= Problem to solve =
Lines to restate from the data below: from the one containing "PERSON & 87" to the one containing "visualising the function.", both included. Give them again exactly, and only them.
--- START ---
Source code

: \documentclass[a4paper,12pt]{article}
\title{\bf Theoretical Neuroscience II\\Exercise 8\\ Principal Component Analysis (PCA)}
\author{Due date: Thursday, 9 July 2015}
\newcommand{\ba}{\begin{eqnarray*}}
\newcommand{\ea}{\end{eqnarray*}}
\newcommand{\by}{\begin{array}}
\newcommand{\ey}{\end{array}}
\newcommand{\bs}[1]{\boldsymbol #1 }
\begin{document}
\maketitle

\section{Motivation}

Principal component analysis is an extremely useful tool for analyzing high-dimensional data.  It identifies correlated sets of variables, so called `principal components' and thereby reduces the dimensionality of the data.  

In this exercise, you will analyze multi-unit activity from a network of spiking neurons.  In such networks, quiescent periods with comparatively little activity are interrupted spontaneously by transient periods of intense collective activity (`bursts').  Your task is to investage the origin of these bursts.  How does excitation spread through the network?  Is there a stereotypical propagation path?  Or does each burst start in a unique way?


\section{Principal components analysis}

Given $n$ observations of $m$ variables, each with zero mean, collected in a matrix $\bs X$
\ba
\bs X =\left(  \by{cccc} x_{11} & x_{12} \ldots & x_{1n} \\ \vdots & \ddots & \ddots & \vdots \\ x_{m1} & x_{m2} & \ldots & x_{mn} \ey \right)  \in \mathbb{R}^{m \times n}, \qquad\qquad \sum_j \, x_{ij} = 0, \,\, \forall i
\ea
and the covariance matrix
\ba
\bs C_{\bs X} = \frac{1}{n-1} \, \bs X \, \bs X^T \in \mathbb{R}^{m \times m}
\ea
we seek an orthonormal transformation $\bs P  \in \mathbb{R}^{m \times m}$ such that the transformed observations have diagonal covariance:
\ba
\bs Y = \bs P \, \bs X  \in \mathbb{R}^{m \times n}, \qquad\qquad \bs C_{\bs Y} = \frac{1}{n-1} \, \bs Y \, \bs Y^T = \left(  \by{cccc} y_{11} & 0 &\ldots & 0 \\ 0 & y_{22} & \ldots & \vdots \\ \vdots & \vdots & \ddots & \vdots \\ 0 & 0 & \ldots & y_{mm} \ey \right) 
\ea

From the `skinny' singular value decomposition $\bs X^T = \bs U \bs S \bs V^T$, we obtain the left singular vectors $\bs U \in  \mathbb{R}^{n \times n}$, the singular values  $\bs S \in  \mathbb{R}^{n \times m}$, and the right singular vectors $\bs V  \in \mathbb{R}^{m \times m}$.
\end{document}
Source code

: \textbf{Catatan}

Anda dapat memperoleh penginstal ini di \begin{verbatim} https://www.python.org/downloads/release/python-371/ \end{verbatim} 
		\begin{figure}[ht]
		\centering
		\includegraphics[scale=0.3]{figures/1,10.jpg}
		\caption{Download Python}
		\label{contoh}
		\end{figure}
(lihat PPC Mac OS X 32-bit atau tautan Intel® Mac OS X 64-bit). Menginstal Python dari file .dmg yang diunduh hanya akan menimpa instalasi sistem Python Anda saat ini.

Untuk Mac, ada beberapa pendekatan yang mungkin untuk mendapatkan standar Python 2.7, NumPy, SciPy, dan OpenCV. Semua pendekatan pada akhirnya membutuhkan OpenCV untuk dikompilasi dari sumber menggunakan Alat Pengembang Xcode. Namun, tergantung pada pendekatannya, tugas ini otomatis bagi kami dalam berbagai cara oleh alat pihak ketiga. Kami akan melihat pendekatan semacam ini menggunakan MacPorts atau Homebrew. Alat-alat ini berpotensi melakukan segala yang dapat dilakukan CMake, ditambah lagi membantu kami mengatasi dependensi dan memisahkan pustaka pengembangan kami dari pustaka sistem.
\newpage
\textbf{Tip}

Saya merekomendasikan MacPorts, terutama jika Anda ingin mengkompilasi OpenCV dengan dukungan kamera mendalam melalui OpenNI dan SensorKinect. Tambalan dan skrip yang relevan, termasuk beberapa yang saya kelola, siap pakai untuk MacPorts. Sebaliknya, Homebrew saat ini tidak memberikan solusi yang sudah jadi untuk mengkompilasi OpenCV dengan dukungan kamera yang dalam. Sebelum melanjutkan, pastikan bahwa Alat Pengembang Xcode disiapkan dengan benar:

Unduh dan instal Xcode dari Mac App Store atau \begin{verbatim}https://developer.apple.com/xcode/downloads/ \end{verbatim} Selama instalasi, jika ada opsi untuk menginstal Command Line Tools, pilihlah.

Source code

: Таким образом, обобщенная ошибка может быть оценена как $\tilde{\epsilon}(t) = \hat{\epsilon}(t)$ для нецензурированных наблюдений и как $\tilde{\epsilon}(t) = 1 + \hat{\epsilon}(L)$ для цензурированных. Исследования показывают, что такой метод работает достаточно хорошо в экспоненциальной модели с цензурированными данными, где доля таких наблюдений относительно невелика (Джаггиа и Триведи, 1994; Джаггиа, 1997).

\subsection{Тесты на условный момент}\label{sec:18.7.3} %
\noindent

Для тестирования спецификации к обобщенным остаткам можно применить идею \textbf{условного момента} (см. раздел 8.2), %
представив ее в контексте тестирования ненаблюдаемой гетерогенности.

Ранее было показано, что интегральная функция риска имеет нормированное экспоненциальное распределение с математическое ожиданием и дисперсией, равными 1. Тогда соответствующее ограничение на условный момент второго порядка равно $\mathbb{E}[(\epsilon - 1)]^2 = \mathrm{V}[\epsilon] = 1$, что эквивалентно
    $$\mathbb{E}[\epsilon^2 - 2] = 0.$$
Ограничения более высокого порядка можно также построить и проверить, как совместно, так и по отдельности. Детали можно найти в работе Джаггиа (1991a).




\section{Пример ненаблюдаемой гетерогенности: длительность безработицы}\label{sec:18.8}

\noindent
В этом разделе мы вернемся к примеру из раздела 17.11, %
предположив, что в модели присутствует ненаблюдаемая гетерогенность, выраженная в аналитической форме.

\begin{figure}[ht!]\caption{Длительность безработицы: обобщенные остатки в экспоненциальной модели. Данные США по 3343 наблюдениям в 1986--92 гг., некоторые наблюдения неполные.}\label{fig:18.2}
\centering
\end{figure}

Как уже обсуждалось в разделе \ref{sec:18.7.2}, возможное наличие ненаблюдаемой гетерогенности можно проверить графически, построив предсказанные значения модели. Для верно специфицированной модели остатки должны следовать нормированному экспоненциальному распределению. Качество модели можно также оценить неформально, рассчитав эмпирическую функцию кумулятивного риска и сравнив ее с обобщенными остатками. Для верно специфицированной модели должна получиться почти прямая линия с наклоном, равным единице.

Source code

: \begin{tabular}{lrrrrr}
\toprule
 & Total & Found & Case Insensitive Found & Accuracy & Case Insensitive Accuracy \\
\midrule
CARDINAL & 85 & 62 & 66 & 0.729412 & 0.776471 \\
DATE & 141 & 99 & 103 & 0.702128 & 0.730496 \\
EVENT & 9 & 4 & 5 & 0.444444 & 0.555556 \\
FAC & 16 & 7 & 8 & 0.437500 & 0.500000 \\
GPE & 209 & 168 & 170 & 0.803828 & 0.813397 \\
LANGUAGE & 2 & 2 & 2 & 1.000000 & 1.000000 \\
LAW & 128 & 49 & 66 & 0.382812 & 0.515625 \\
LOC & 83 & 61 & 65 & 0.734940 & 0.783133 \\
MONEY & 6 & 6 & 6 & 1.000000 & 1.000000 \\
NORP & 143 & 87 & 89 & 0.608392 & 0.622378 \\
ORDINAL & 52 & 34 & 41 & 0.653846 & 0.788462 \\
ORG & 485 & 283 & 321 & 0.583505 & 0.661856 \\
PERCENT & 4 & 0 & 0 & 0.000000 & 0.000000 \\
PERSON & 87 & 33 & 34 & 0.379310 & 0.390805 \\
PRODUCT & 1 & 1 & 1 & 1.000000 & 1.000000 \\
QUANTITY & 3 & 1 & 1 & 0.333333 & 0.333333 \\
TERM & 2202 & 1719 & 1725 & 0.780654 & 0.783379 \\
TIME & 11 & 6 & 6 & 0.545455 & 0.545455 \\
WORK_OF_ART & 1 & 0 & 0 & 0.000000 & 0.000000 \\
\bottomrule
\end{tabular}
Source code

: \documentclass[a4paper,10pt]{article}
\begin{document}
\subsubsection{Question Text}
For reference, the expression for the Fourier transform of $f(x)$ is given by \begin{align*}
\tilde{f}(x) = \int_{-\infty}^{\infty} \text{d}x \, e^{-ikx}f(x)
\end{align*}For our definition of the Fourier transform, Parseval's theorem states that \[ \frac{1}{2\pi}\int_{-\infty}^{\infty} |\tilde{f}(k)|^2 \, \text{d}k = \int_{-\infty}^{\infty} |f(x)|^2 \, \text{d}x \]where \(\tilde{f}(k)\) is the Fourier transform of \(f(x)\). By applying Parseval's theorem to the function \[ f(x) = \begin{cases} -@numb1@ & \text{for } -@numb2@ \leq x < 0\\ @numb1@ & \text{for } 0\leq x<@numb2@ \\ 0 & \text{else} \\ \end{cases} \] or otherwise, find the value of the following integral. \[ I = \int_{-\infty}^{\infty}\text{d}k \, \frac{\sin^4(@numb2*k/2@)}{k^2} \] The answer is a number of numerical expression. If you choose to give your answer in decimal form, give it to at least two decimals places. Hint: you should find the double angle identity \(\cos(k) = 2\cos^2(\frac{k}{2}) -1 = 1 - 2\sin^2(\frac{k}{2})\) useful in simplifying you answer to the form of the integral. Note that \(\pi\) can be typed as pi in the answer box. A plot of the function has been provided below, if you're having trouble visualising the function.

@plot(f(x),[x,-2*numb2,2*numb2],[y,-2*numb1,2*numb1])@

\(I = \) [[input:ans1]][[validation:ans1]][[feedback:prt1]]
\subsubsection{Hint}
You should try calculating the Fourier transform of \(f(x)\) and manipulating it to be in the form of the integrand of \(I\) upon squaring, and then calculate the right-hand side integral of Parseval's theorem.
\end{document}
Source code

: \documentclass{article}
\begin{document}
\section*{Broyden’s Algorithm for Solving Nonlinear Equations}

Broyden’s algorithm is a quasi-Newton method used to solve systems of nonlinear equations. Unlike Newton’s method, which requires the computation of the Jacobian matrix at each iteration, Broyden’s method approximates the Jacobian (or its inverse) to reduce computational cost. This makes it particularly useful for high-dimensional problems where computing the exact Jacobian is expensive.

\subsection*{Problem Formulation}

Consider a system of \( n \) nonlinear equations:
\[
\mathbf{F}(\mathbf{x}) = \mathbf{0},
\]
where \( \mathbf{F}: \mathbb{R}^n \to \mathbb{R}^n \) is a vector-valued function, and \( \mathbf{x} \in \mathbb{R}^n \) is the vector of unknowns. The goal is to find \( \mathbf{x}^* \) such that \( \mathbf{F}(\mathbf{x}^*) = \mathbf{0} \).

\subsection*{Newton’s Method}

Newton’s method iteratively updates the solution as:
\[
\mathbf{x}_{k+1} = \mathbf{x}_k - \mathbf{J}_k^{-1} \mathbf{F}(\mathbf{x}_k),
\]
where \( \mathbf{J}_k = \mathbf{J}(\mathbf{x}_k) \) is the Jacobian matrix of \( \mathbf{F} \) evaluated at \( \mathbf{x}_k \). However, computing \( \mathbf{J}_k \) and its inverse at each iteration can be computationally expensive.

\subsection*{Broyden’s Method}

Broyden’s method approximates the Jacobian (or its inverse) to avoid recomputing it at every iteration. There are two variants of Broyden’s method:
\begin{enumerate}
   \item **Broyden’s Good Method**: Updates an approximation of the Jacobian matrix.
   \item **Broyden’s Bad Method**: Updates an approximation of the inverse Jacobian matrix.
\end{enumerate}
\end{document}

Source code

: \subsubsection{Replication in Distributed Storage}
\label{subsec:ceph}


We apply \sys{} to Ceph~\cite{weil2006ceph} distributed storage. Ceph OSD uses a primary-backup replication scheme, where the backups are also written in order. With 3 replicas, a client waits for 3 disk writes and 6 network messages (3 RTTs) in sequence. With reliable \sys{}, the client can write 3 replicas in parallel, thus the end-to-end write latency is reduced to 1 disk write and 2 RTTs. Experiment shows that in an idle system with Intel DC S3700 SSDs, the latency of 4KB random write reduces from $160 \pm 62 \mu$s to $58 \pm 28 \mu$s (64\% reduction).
--- END ---
= Your solution =
PERSON & 87 & 33 & 34 & 0.379310 & 0.390805 \\
PRODUCT & 1 & 1 & 1 & 1.000000 & 1.000000 \\
QUANTITY & 3 & 1 & 1 & 0.333333 & 0.333333 \\
TERM & 2202 & 1719 & 1725 & 0.780654 & 0.783379 \\
TIME & 11 & 6 & 6 & 0.545455 & 0.545455 \\
WORK_OF_ART & 1 & 0 & 0 & 0.000000 & 0.000000 \\
\bottomrule
\end{tabular}
Source code

: \documentclass[a4paper,10pt]{article}
\begin{document}
\subsubsection{Question Text}
For reference, the expression for the Fourier transform of $f(x)$ is given by \begin{align*}
\tilde{f}(x) = \int_{-\infty}^{\infty} \text{d}x \, e^{-ikx}f(x)
\end{align*}For our definition of the Fourier transform, Parseval's theorem states that \[ \frac{1}{2\pi}\int_{-\infty}^{\infty} |\tilde{f}(k)|^2 \, \text{d}k = \int_{-\infty}^{\infty} |f(x)|^2 \, \text{d}x \]where \(\tilde{f}(k)\) is the Fourier transform of \(f(x)\). By applying Parseval's theorem to the function \[ f(x) = \begin{cases} -@numb1@ & \text{for } -@numb2@ \leq x < 0\\ @numb1@ & \text{for } 0\leq x<@numb2@ \\ 0 & \text{else} \\ \end{cases} \] or otherwise, find the value of the following integral. \[ I = \int_{-\infty}^{\infty}\text{d}k \, \frac{\sin^4(@numb2*k/2@)}{k^2} \] The answer is a number of numerical expression. If you choose to give your answer in decimal form, give it to at least two decimals places. Hint: you should find the double angle identity \(\cos(k) = 2\cos^2(\frac{k}{2}) -1 = 1 - 2\sin^2(\frac{k}{2})\) useful in simplifying you answer to the form of the integral. Note that \(\pi\) can be typed as pi in the answer box. A plot of the function has been provided below, if you're having trouble visualising the function.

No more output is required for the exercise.